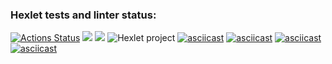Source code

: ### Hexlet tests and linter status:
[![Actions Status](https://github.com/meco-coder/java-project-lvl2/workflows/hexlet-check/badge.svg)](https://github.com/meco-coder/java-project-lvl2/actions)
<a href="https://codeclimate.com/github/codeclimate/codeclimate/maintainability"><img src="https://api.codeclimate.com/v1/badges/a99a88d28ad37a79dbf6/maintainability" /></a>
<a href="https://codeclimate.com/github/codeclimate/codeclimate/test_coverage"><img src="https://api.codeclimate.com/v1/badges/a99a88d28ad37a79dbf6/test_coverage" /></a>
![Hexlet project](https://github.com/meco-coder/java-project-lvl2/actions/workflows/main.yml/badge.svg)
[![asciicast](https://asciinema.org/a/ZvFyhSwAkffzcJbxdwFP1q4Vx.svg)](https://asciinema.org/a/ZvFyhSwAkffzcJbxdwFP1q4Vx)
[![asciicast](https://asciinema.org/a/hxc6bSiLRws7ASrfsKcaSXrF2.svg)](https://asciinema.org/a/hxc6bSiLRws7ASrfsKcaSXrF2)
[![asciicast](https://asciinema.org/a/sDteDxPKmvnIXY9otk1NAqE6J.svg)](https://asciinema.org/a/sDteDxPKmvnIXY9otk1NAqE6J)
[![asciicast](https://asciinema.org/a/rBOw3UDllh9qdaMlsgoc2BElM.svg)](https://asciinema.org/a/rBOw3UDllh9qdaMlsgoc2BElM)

==========

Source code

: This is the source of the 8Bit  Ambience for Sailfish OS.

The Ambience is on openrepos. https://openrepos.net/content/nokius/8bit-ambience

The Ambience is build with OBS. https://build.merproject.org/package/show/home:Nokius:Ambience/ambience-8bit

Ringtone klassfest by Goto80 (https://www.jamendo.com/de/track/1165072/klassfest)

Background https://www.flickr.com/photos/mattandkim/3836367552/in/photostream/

==========

WHAT YOU NEED TO DO >>
State the number of lines in the data that include the string "workflows", and add nothing else.

ANSWER SECTION >>
2